# Stored items

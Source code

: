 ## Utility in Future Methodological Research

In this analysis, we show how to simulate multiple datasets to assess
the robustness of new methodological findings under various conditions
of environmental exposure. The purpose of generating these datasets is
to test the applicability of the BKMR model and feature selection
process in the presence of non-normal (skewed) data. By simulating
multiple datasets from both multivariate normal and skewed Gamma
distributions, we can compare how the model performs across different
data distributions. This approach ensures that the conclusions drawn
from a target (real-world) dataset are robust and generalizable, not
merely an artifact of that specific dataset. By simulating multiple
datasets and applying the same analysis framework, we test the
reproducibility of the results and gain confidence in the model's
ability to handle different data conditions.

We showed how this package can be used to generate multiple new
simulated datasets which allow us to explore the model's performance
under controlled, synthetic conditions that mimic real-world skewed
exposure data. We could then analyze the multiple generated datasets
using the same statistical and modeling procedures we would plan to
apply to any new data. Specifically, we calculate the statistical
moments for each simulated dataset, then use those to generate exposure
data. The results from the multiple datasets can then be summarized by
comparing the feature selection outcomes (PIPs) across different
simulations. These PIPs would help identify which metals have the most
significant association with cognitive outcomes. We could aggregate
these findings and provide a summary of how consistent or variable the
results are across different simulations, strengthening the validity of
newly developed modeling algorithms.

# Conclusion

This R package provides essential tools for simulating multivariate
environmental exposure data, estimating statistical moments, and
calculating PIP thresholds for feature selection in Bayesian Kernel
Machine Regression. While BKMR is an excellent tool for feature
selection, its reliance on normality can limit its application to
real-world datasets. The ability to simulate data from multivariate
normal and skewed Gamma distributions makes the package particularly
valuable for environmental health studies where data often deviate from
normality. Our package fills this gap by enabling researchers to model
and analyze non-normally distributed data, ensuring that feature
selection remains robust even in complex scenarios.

...

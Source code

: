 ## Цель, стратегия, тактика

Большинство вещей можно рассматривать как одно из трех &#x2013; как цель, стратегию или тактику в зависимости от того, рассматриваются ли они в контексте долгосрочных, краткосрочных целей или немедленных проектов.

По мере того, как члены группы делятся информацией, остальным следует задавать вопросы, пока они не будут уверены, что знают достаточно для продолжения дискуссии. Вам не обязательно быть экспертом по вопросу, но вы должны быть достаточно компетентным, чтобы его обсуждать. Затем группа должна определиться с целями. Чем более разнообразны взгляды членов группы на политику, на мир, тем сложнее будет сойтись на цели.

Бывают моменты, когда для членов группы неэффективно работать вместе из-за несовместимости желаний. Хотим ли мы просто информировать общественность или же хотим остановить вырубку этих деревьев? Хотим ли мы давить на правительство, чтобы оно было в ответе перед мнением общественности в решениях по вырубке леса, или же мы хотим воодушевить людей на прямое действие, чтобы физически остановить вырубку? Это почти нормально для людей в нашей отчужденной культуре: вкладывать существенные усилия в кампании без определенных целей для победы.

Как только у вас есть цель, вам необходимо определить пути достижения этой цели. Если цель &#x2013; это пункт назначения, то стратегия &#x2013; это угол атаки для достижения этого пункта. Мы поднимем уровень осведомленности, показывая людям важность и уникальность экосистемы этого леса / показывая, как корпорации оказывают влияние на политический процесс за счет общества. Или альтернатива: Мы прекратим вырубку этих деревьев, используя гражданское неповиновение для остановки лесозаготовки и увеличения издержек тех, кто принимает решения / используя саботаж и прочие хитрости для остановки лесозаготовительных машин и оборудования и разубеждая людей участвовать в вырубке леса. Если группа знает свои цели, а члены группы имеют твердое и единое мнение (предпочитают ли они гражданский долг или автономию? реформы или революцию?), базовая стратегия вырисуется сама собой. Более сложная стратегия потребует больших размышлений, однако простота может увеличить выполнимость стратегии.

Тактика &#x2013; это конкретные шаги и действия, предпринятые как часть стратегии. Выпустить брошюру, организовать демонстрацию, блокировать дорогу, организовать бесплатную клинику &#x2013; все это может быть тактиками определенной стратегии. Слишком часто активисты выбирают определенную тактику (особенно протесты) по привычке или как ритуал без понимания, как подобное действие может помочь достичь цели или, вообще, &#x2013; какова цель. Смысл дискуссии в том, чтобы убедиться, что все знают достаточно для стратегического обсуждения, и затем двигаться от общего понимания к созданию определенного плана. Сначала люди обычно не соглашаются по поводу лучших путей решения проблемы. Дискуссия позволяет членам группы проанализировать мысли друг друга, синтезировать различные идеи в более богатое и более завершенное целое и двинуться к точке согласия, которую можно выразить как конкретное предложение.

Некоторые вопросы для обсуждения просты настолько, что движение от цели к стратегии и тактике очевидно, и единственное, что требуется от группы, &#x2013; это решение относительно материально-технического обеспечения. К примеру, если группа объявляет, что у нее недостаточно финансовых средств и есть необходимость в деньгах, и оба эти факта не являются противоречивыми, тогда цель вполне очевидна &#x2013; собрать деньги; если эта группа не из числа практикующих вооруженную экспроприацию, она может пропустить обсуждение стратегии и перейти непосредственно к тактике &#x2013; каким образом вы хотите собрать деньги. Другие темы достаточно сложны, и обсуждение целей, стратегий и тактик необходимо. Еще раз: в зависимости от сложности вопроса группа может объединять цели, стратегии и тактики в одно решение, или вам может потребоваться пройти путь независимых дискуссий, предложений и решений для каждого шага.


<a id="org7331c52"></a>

# WHAT THE EXERCISE ASKS
Which lines of the records contain the word "normality"? Copy each of them.

# EXERCISE RESULT
selection, its reliance on normality can limit its application to
normality. Our package fills this gap by enabling researchers to model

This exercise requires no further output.